◆ **Task requirements**: All lines from the one containing "Once the database" through the last line below must be duplicated exactly, with nothing outside that span.

◆ **Records for this exercise**:
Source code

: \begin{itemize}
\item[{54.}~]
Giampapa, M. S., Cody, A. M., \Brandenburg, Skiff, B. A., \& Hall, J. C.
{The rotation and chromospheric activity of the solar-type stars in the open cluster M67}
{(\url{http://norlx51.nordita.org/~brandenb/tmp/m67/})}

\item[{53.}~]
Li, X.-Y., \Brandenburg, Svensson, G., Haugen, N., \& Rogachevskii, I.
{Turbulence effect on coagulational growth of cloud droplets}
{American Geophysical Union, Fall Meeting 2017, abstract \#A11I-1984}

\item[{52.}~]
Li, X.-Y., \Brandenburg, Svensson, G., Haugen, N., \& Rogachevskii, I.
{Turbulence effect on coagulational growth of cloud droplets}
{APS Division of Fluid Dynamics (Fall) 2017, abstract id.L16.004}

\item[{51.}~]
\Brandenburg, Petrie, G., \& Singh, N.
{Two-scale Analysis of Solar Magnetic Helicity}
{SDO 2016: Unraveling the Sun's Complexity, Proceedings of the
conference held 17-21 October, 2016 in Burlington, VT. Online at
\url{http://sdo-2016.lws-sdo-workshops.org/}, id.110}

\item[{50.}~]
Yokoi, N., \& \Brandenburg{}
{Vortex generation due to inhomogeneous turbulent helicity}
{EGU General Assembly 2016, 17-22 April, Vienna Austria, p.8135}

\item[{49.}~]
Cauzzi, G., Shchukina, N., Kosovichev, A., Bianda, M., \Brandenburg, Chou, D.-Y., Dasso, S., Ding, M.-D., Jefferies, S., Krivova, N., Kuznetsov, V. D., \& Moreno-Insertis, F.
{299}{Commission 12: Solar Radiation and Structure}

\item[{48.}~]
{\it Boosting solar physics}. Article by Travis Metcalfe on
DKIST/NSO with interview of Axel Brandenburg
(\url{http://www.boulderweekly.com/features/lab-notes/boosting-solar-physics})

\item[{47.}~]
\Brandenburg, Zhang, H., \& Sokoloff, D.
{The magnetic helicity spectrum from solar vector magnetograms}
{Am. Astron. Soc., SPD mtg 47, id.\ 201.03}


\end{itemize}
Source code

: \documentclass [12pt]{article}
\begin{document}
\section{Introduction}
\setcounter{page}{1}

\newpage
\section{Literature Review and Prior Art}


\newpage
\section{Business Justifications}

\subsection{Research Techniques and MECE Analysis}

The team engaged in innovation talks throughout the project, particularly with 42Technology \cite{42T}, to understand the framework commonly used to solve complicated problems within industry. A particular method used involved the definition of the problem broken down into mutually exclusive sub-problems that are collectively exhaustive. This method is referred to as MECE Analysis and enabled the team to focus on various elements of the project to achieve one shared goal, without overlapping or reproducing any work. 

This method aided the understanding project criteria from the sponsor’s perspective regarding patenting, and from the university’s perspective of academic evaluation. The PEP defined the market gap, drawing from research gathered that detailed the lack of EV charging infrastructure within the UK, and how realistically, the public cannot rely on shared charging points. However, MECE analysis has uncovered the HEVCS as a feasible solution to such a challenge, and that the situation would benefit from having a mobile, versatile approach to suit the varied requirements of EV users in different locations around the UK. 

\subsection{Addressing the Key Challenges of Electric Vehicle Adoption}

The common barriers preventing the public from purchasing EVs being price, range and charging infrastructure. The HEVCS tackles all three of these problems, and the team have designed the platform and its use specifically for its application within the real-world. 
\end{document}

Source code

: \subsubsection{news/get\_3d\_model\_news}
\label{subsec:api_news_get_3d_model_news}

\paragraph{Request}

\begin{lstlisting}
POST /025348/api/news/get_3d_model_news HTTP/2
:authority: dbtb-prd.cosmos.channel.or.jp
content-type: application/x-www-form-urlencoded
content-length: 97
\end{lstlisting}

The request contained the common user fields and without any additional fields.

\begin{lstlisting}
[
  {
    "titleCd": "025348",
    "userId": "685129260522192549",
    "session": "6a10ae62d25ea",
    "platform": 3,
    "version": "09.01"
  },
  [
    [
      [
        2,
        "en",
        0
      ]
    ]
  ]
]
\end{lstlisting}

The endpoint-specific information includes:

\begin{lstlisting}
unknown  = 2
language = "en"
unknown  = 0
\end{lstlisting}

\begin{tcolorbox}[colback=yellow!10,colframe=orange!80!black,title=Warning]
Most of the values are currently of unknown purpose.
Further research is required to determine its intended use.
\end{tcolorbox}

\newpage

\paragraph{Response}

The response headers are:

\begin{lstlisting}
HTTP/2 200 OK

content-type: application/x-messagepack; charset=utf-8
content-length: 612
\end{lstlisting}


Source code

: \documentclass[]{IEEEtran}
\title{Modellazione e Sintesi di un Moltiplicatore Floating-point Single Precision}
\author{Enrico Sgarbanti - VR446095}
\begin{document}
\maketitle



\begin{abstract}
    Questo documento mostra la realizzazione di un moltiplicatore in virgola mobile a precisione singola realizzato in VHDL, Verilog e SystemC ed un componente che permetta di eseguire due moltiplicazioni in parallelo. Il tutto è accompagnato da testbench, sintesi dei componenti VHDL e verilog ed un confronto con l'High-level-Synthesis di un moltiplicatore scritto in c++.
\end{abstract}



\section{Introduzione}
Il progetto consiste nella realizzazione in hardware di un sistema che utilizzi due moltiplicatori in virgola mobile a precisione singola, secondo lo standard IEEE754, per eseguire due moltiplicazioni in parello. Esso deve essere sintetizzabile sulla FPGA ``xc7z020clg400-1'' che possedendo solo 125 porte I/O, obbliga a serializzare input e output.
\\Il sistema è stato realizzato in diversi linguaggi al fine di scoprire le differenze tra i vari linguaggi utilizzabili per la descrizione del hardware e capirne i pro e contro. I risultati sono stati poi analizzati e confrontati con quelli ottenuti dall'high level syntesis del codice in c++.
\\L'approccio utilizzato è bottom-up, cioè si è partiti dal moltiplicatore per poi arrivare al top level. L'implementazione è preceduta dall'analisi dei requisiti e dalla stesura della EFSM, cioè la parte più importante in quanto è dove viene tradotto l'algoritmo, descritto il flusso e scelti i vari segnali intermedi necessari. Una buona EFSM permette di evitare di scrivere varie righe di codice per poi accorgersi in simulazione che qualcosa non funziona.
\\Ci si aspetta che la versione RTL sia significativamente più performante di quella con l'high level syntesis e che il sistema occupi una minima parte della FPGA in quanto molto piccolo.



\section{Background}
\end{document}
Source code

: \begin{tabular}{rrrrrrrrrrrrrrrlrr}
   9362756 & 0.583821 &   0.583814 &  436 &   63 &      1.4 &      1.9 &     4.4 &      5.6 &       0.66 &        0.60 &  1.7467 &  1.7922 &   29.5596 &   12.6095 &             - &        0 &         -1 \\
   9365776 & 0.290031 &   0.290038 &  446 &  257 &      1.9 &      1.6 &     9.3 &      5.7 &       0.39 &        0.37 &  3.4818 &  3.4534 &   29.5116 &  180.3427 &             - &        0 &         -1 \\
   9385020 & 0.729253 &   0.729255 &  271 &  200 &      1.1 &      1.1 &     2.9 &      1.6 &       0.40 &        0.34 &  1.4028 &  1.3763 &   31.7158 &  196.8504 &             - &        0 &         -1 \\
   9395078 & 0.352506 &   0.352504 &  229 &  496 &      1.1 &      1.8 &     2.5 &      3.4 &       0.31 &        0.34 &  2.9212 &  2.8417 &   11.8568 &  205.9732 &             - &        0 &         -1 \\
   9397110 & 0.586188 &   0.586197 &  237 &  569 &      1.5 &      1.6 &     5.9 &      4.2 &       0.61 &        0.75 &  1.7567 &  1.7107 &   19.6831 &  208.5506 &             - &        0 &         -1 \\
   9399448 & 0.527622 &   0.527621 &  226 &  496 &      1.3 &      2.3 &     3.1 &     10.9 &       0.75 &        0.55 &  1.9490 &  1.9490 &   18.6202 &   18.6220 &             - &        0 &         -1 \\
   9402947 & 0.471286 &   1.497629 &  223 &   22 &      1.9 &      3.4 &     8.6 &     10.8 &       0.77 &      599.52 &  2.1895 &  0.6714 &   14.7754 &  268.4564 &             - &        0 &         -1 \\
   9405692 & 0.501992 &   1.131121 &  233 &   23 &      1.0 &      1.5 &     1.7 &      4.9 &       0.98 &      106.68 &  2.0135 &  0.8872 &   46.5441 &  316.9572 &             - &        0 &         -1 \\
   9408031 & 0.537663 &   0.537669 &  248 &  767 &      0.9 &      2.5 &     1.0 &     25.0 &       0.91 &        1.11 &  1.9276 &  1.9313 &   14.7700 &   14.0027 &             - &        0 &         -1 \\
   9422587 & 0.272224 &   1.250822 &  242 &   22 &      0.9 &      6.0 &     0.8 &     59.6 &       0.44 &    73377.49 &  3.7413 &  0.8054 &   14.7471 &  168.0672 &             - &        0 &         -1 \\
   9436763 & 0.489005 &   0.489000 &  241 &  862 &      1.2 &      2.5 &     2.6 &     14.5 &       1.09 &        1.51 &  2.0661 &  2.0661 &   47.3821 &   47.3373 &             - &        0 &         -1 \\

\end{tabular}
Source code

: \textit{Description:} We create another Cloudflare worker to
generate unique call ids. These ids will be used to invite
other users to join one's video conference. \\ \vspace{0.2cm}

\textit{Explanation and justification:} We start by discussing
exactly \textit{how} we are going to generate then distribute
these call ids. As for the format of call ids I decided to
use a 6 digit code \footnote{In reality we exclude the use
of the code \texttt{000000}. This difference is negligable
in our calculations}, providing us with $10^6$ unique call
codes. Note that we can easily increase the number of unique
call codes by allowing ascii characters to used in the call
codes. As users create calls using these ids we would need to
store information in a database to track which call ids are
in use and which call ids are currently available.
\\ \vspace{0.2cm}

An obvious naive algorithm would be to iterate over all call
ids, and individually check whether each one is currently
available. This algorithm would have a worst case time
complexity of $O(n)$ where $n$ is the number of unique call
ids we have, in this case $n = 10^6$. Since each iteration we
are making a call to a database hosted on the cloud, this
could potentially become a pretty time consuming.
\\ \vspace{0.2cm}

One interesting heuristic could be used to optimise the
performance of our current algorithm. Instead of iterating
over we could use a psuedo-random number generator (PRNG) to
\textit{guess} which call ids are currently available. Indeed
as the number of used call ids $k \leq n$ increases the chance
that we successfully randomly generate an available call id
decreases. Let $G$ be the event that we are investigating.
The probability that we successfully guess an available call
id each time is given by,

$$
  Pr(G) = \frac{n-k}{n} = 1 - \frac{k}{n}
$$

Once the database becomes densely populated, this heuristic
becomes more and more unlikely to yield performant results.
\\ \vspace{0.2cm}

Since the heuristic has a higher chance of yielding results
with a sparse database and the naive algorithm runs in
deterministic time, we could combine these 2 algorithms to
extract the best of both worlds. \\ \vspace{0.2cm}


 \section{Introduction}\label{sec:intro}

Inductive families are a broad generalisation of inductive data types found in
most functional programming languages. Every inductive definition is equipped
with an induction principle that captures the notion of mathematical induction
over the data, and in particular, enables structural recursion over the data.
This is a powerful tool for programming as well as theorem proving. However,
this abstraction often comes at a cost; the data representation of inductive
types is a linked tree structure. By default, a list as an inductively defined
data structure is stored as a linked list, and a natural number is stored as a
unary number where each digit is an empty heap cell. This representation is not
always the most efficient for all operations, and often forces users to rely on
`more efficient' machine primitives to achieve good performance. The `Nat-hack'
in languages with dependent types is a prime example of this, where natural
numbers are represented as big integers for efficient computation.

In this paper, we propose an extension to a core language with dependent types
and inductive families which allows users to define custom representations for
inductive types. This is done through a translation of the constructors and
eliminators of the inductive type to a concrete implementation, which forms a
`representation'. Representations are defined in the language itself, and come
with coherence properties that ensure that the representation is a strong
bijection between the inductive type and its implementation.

◆ **Result for this exercise**:
Once the database becomes densely populated, this heuristic
becomes more and more unlikely to yield performant results.
\\ \vspace{0.2cm}

Since the heuristic has a higher chance of yielding results
with a sparse database and the naive algorithm runs in
deterministic time, we could combine these 2 algorithms to
extract the best of both worlds. \\ \vspace{0.2cm}


 \section{Introduction}\label{sec:intro}

Inductive families are a broad generalisation of inductive data types found in
most functional programming languages. Every inductive definition is equipped
with an induction principle that captures the notion of mathematical induction
over the data, and in particular, enables structural recursion over the data.
This is a powerful tool for programming as well as theorem proving. However,
this abstraction often comes at a cost; the data representation of inductive
types is a linked tree structure. By default, a list as an inductively defined
data structure is stored as a linked list, and a natural number is stored as a
unary number where each digit is an empty heap cell. This representation is not
always the most efficient for all operations, and often forces users to rely on
`more efficient' machine primitives to achieve good performance. The `Nat-hack'
in languages with dependent types is a prime example of this, where natural
numbers are represented as big integers for efficient computation.

In this paper, we propose an extension to a core language with dependent types
and inductive families which allows users to define custom representations for
inductive types. This is done through a translation of the constructors and
eliminators of the inductive type to a concrete implementation, which forms a
`representation'. Representations are defined in the language itself, and come
with coherence properties that ensure that the representation is a strong
bijection between the inductive type and its implementation.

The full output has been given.